After Friday's start, Chamberlain struck a defensive tone, stating that he had shown his best stuff and best mechanics of the season in his last two efforts. He dismissed a 29-pitch second inning that included a walk and a wild pitch, saying that the Angels had only scored one run.
"There's no excuses, but what are you going to do about it?" Chamberlain said. "You can't change it. The sun will come up tomorrow and I'll be the same person I was the day before."
Mechanically, Eiland believes Chamberlain is fine, but not perfect. The bigger issue is with Chamberlain's pitch selection, which has proven questionable at times. Eiland said that Chamberlain's mental state has not been affected.
"Confidence-wise, he's fine," Eiland said. "He feels good, he knows his stuff is good, and he knows mechanically he's pretty sound. It's a couple of bad starts. So what?"
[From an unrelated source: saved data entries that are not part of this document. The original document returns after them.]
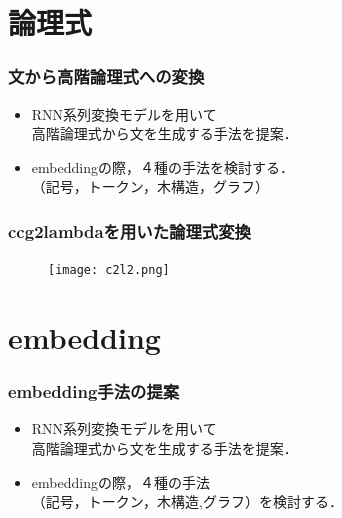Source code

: \documentclass[dvipdfmx]{beamer}
\begin{document}
\section{論理式}
\begin{frame}
\frametitle{文から高階論理式への変換}
\begin{center}
\end{center}

\begin{itemize}
  \item RNN系列変換モデルを用いて\\{\color{berry}高階論理式}から文を生成する手法を提案．
  \item embeddingの際，４種の手法を検討する．\\（記号，トークン，木構造，グラフ）　
\end{itemize}

\end{frame}


\begin{frame}
\frametitle{ccg2lambdaを用いた論理式変換}
\begin{center}
\begin{figure}[h]
	\texttt{[image: c2l2.png]}
        \label{fig:c2l}
\end{figure}
\end{center}

\end{frame}




\section{embedding}
\begin{frame}
\frametitle{embedding手法の提案}
\begin{center}
\end{center}
\begin{itemize}
  \item RNN系列変換モデルを用いて\\高階論理式から文を生成する手法を提案．
  \item embeddingの際，４種の手法\\{\color{berry}（記号，トークン，木構造,グラフ）}を検討する．
\end{itemize}

\end{frame}
\end{document}
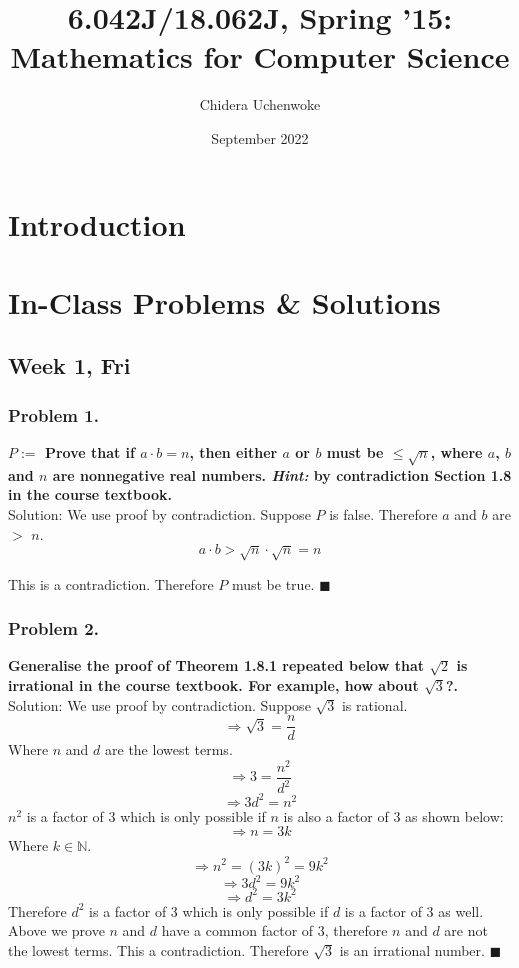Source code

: \documentclass{article}
\title{6.042J/18.062J, Spring '15: Mathematics for Computer Science}
\author{Chidera Uchenwoke}
\date{September 2022}
\begin{document}
\maketitle
\tableofcontents

\section{Introduction}

\section{In-Class Problems \& Solutions}
\subsection{Week 1, Fri}

\subsubsection{Problem 1.}
\textbf{\(P := \) Prove that if $a \cdot b = n $, then either $a$ or $b$ must be $\leq \sqrt{n}$, where $a$, $b$ and $n$ are nonnegative real numbers. \textit{Hint:} by contradiction Section 1.8 in the course textbook.}
\\[5pt]
Solution: We use proof by contradiction. Suppose \(P\) is false. Therefore \(a\) and \(b\) are \(>\) \(n\).
\[a \cdot b > \sqrt{n} \cdot \sqrt{n} = n\]

\noindent This is a contradiction. Therefore \(P\) must be true.
$ \blacksquare $

\subsubsection{Problem 2.}
\textbf{Generalise the proof of Theorem 1.8.1 repeated below that $\sqrt{2}$ is irrational in the course textbook. For example, how about $\sqrt{3}$?.}
\\[5pt]
Solution: We use proof by contradiction. Suppose \(\sqrt{3}\) is rational. 
\[\Rightarrow \sqrt{3} = \frac{n}{d}\]
Where \(n\) and \(d\) are the lowest terms.
\[\Rightarrow 3 = \frac{n^2}{d^2}\]
\[\Rightarrow 3d^2 = n^2 \]
\(n^2\) is a factor of 3 which is only possible if \(n\) is also a factor of 3 as shown below:
\[\Rightarrow n = 3k\]
Where \(k \in \mathbb{N}\).
\[\Rightarrow n^2 = (3k)^2 = 9k^2\]
\[\Rightarrow 3d^2 = 9k^2\]
\[\Rightarrow d^2 = 3k^2\]
Therefore \(d^2\) is a factor of 3 which is only possible if \(d\) is a factor of 3 as well.
\\[5pt]
Above we prove \(n\) and \(d\) have a common factor of 3, therefore \(n\) and \(d\) are not the lowest terms. This a contradiction. Therefore $\sqrt{3}$ is an irrational number.
$\blacksquare$
\end{document}
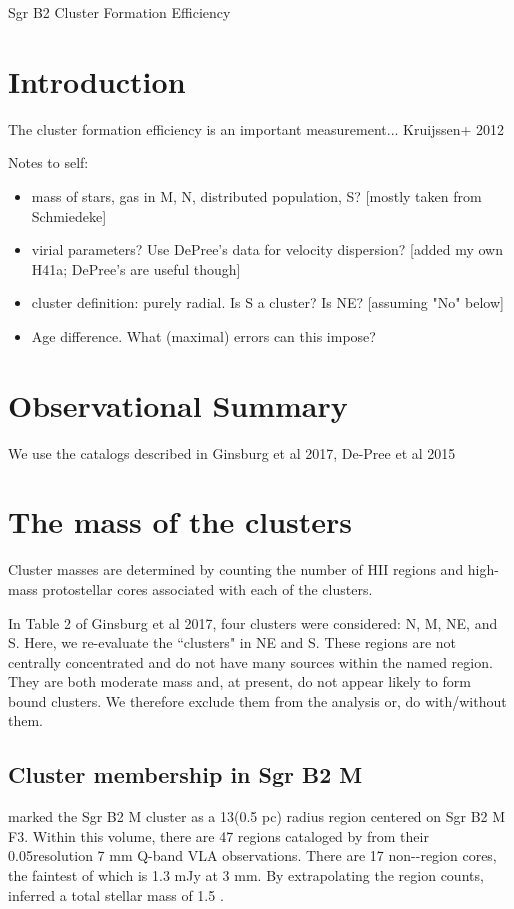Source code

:\documentclass[twocolumn]{aastex61}
\begin{document}
Sgr B2 Cluster Formation Efficiency

\section{Introduction}

The cluster formation efficiency is an important measurement...
Kruijssen+ 2012

Notes to self:
\begin{itemize}
    \item mass of stars, gas in M, N, distributed population, S? [mostly taken from Schmiedeke]
    \item virial parameters?  Use DePree's data for velocity dispersion?  [added my own H41a; DePree's are useful though]
    \item cluster definition: purely radial.  Is S a cluster?  Is NE?  [assuming "No" below]
    \item Age difference.  What (maximal) errors can this impose?
\end{itemize}

\section{Observational Summary}


We use the catalogs described in Ginsburg et al 2017, De-Pree et al 2015


\section{The mass of the clusters}
Cluster masses are determined by counting the number of HII regions and high-mass
protostellar cores associated with each of the clusters.

In Table 2 of Ginsburg et al 2017, four clusters were considered: N, M, NE, and
S.  Here, we re-evaluate the ``clusters" in NE and S.  These regions are not
centrally concentrated and do not have many sources within the named region.
They are both moderate mass and, at present, do not appear likely to form bound
clusters.  We therefore exclude them from the analysis {\color{red} or, do with/without
them}.



\subsection{Cluster membership in Sgr B2 M}
\citet{Schmiedeke2016a} marked the Sgr B2 M cluster as a 13\arcsec  (0.5 pc) radius
region centered on Sgr B2 M F3.  Within this volume, there are 47 \hii regions
cataloged by \citet{De-Pree201?} from their 0.05\arcsec resolution 7 mm Q-band
VLA observations.  There are 17 non-\hii-region cores, the faintest of which is
1.3 mJy at 3 mm.  By extrapolating the \hii region counts,
\citet{Ginsburg2017c} inferred a total stellar mass of 1.5 \msun.
\end{document}
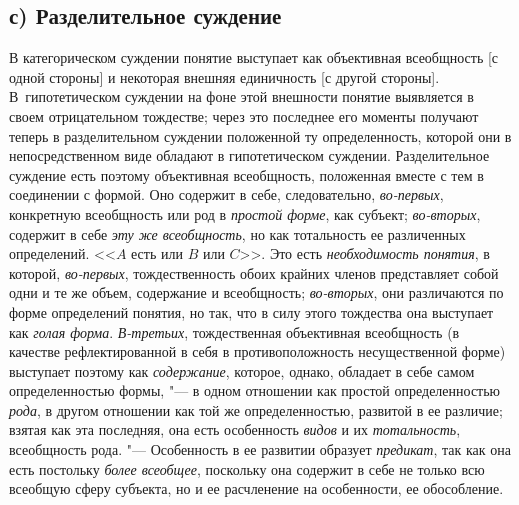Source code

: {\subsection[с) Разделительное суждение]{с) Разделительное суждение}
В категорическом суждении понятие выступает как объективная
всеобщность [с одной стороны] и некоторая внешняя единичность [с другой
стороны]. В~гипотетическом суждении на фоне этой внешности понятие
выявляется в своем отрицательном тождестве; через это последнее его моменты
получают теперь в разделительном суждении положенной ту определенность,
которой они в непосредственном виде обладают в гипотетическом суждении.
Разделительное суждение есть поэтому объективная всеобщность, положенная
вместе с тем в соединении с формой. Оно содержит в себе, следовательно,
{\em во-первых}, конкретную всеобщность или род в {\em простой форме}, как
субъект; {\em во-вторых}, содержит в себе {\em эту
же всеобщность}, но как тотальность ее
различенных определений. <<$A$ есть или $B$ или $C$>>. Это есть
{\em необходимость понятия}, в которой, {\em во-первых},
тождественность обоих крайних членов представляет собой одни
и те же объем, содержание и всеобщность;
{\em во-вторых}, они
различаются по форме определений понятия, но так, что в силу этого
тождества она выступает как {\em голая
форма}. {\em В-третьих},
тождественная объективная всеобщность (в качестве
рефлектированной в себя в противоположность несущественной форме) выступает
поэтому как {\em содержание},
которое, однако, обладает в себе самом определенностью
формы, "--- в одном отношении как простой определенностью
{\em рода}, в другом
отношении как той же определенностью, развитой в ее различие; взятая как
эта последняя, она есть особенность {\em видов} и их {\em тотальность},
всеобщность рода. "--- Особенность в ее развитии
образует {\em предикат}, так как она есть постольку {\em более всеобщее},
поскольку она содержит в себе не только всю всеобщую сферу
субъекта, но и ее расчленение на особенности, ее обособление.

}
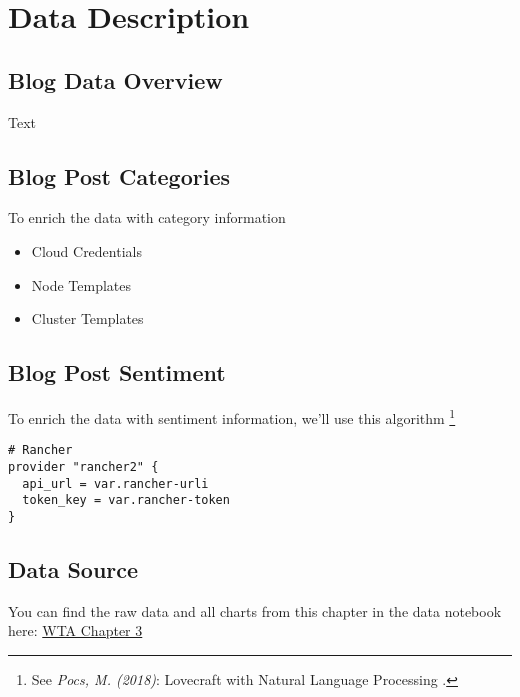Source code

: %
%

\pagebreak
\section{Data Description}

\onehalfspacing

\subsection{Blog Data Overview}

Text

\subsection{Blog Post Categories}

To enrich the data with category information

\begin{itemize}
\item Cloud Credentials
\item Node Templates
\item Cluster Templates
\end{itemize}

\subsection{Blog Post Sentiment}

To enrich the data with sentiment information, we'll use this algorithm \footnote{See \textit{Pocs, M. (2018)}: Lovecraft with Natural Language Processing .\cite{lovecraftAnalysis}}

\begin{lstlisting}[caption=Rancher Provider, frame=single, basicstyle=\ttfamily]
# Rancher
provider "rancher2" {
  api_url = var.rancher-urli
  token_key = var.rancher-token
}
\end{lstlisting}

\subsection{Data Source}

You can find the raw data and all charts from this chapter in the data notebook here: \href{https://plausible.io/chfrank.net}{WTA Chapter 3}
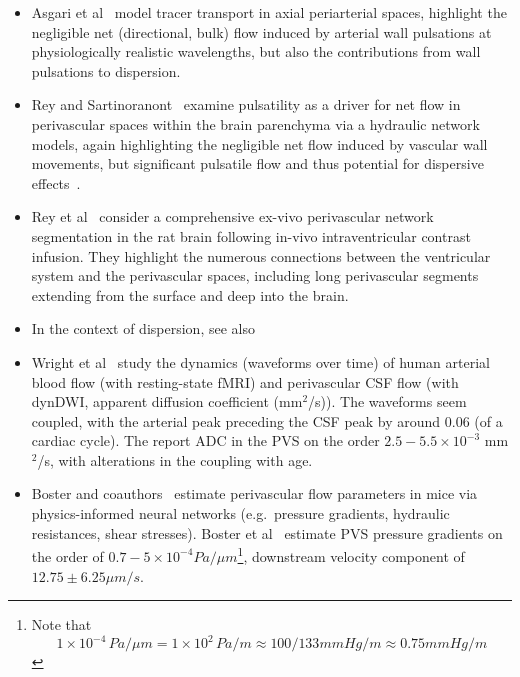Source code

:\documentclass[fleqn,10pt]{wlscirep}
\begin{document}
\begin{enumerate}
\begin{itemize}
\item
  Asgari et al~\cite{asgari2016glymphatic} model tracer transport in axial periarterial spaces, highlight the negligible net (directional, bulk) flow induced by arterial wall pulsations at physiologically realistic wavelengths, but also the contributions from wall pulsations to dispersion. 
\item
  Rey and Sartinoranont~\cite{rey2018pulsatile} examine pulsatility as a driver for net flow in perivascular spaces within the brain parenchyma via a hydraulic network models, again highlighting the negligible net flow induced by vascular wall movements, but significant pulsatile flow and thus potential for dispersive effects~\cite{watson1983diffusion, asgari2016glymphatic}.
\item
  Rey et al~\cite{rey2023perivascular} consider a comprehensive ex-vivo perivascular network segmentation in the rat brain following in-vivo intraventricular contrast infusion. They highlight the numerous connections between the ventricular system and the perivascular spaces, including long perivascular segments extending from the surface and deep into the brain. 
\item
  In the context of dispersion, see also~\cite{asgari2016glymphatic, keith2019dispersion, troyetsky2021dispersion}
\item
  Wright et al~\cite{wright2024coupled} study the dynamics (waveforms over time) of human arterial blood flow (with resting-state fMRI) and perivascular CSF flow (with dynDWI, apparent diffusion coefficient (mm$^2$/s)). The waveforms seem coupled, with the arterial peak preceding the CSF peak by around 0.06 (of a cardiac cycle). The report ADC in the PVS on the order $2.5-5.5 \times 10^{-3}$ mm$^2$/s, with alterations in the coupling with age.
\item
  Boster and coauthors~\cite{boster2023artificial, toscano2024infeering} estimate perivascular flow parameters in mice via physics-informed neural networks (e.g.~pressure gradients, hydraulic resistances, shear stresses). Boster et al~\cite{boster2023artificial} estimate PVS pressure gradients on the order of $0.7-5 \times 10^{-4} \unit{Pa/\mu m}$\footnote{Note that 
  \begin{equation}
    1 \times 10^{-4} \, \unit{Pa/\mu m} = 1 \times 10^{2} \, \unit{Pa/m} \approx 100/133 \unit{mmHg/m} \approx 0.75 \unit{mmHg/m}
  \end{equation}
   }, downstream velocity component of $12.75 \pm 6.25 \unit{\mu m/s}$. 
  \end{itemize}

\end{enumerate}
\end{document}
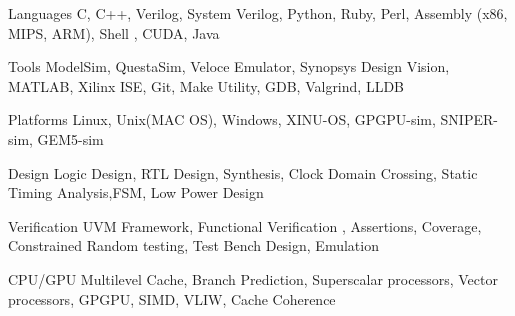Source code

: 

\begin{cvskills}

  \cvskill
    {Languages} %
    {\color{black}C, C++, Verilog, System Verilog, Python, Ruby, Perl, Assembly (x86, MIPS, ARM), Shell , CUDA, Java} %

  \cvskill
    {Tools} %
    {ModelSim, QuestaSim, Veloce Emulator, Synopsys Design Vision, MATLAB, Xilinx ISE, Git, Make Utility, GDB, Valgrind, LLDB} %

    \cvskill
    {Platforms} %
    {Linux, Unix(MAC OS), Windows, XINU-OS, GPGPU-sim, SNIPER-sim, GEM5-sim} %

  \cvskill
    {Design} %
    { Logic Design, RTL Design, Synthesis, Clock Domain Crossing, Static Timing Analysis,FSM, Low Power Design} %

  \cvskill
    {Verification} %
    {UVM Framework, Functional Verification , Assertions, Coverage, Constrained Random testing, Test Bench Design, Emulation} %

  \cvskill
    {CPU/GPU} %
    {Multilevel Cache, Branch Prediction, Superscalar processors, Vector processors, GPGPU, SIMD, VLIW, Cache Coherence} %

  

\end{cvskills}
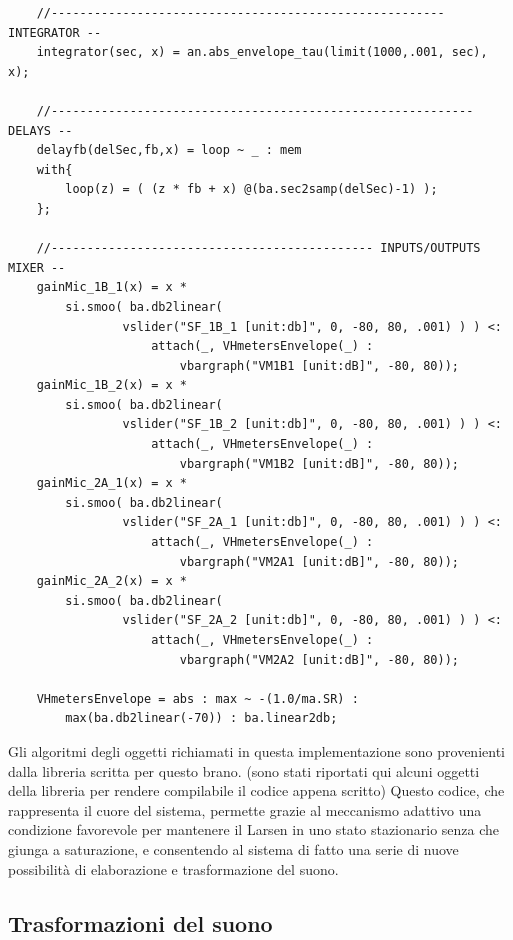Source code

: \begin{lstlisting}
    //------------------------------------------------------- INTEGRATOR --
    integrator(sec, x) = an.abs_envelope_tau(limit(1000,.001, sec), x);
    
    //----------------------------------------------------------- DELAYS --
    delayfb(delSec,fb,x) = loop ~ _ : mem
    with{ 
        loop(z) = ( (z * fb + x) @(ba.sec2samp(delSec)-1) );
    };
    
    //--------------------------------------------- INPUTS/OUTPUTS MIXER --
    gainMic_1B_1(x) = x *    
        si.smoo( ba.db2linear(
                vslider("SF_1B_1 [unit:db]", 0, -80, 80, .001) ) ) <:
                    attach(_, VHmetersEnvelope(_) :
                        vbargraph("VM1B1 [unit:dB]", -80, 80));
    gainMic_1B_2(x) = x * 
        si.smoo( ba.db2linear(
                vslider("SF_1B_2 [unit:db]", 0, -80, 80, .001) ) ) <:
                    attach(_, VHmetersEnvelope(_) :
                        vbargraph("VM1B2 [unit:dB]", -80, 80));
    gainMic_2A_1(x) = x * 
        si.smoo( ba.db2linear(
                vslider("SF_2A_1 [unit:db]", 0, -80, 80, .001) ) ) <:
                    attach(_, VHmetersEnvelope(_) :
                        vbargraph("VM2A1 [unit:dB]", -80, 80));
    gainMic_2A_2(x) = x * 
        si.smoo( ba.db2linear(
                vslider("SF_2A_2 [unit:db]", 0, -80, 80, .001) ) ) <:
                    attach(_, VHmetersEnvelope(_) :
                        vbargraph("VM2A2 [unit:dB]", -80, 80));
    
    VHmetersEnvelope = abs : max ~ -(1.0/ma.SR) : 
        max(ba.db2linear(-70)) : ba.linear2db;
\end{lstlisting}

Gli algoritmi degli oggetti richiamati in questa implementazione sono 
provenienti dalla libreria scritta per questo brano.
(sono stati riportati qui alcuni oggetti della libreria per rendere compilabile
il codice appena scritto)
Questo codice, che rappresenta il cuore del sistema,
permette grazie al meccanismo adattivo una condizione favorevole
per mantenere il Larsen in uno stato stazionario senza che giunga a 
saturazione, e consentendo al sistema
di fatto una serie di nuove possibilità di elaborazione e trasformazione del suono.

\subsection{Trasformazioni del suono}
\label{sec:Trasformazioni del suono}

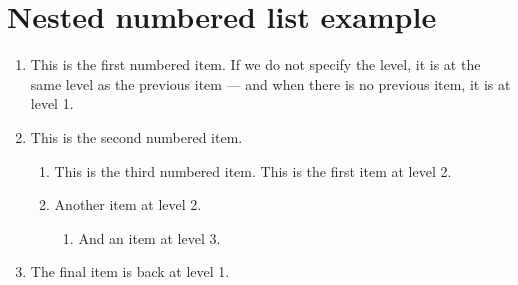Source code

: \documentclass[a4paper]{report}
\begin{document}
\chapter{Nested numbered list example}
\begin{enumerate}
\item This is the first numbered item. If we do not specify the level, it is at the same level as the previous item --- and when there is no previous item, it is at level 1.
\item This is the second numbered item.
\begin{enumerate}
\item This is the third numbered item. This is the first item at level 2.
\item Another item at level 2.
\begin{enumerate}
\item And an item at level 3.
\end{enumerate}
\end{enumerate}
\item The final item is back at level 1.
\end{enumerate}
\end{document}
Chamberlain's velocity is off where it was as a reliever, and it has even been clocked consistently lower than on June 1, when he held the Indians to two runs over eight innings at Progressive Field. Yet Eiland said that these deficiencies were not completely unexpected when the Yankees formulated their master plan for Chamberlain.
"We all knew that he wasn't going to come in here as a starter and throw 97, 98 mph and dominate like he was in the setup [role]," Eiland said. "That's crazy to think that he was going to be that sort of starter. He's in a little bit of a rough skid right now, and that happens to everybody."
Girardi said that he is sometimes confused by the amount of attention that is heaped upon Chamberlain, noting that the Yankees actually have a larger problem with the absence of the injured Chien-Ming Wang from their starting rotation.
Alfredo Aceves faltered in a spot start on Thursday at Minnesota and the Yankees have still not officially decided who will start the next time that opening comes around. But all indications seem to be that Sergio Mitre will have his contract purchased from Triple-A Scranton/Wilkes-Barre after the All-Star break.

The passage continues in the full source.